Stored data:
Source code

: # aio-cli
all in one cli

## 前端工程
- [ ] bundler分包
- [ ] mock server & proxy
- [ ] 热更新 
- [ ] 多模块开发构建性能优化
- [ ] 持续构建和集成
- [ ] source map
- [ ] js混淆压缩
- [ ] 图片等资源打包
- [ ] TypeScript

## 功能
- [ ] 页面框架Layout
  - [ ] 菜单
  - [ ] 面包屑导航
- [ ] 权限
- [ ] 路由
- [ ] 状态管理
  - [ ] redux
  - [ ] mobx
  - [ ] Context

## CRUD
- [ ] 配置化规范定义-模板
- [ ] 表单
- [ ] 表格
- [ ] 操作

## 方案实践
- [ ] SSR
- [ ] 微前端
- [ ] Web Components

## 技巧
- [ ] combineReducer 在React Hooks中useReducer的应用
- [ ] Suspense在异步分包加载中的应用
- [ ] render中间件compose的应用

To do:
Every single record must be transcribed exactly as it stands.

Problem solution:
Source code

: # aio-cli
all in one cli

## 前端工程
- [ ] bundler分包
- [ ] mock server & proxy
- [ ] 热更新 
- [ ] 多模块开发构建性能优化
- [ ] 持续构建和集成
- [ ] source map
- [ ] js混淆压缩
- [ ] 图片等资源打包
- [ ] TypeScript

## 功能
- [ ] 页面框架Layout
  - [ ] 菜单
  - [ ] 面包屑导航
- [ ] 权限
- [ ] 路由
- [ ] 状态管理
  - [ ] redux
  - [ ] mobx
  - [ ] Context

## CRUD
- [ ] 配置化规范定义-模板
- [ ] 表单
- [ ] 表格
- [ ] 操作

## 方案实践
- [ ] SSR
- [ ] 微前端
- [ ] Web Components

## 技巧
- [ ] combineReducer 在React Hooks中useReducer的应用
- [ ] Suspense在异步分包加载中的应用
- [ ] render中间件compose的应用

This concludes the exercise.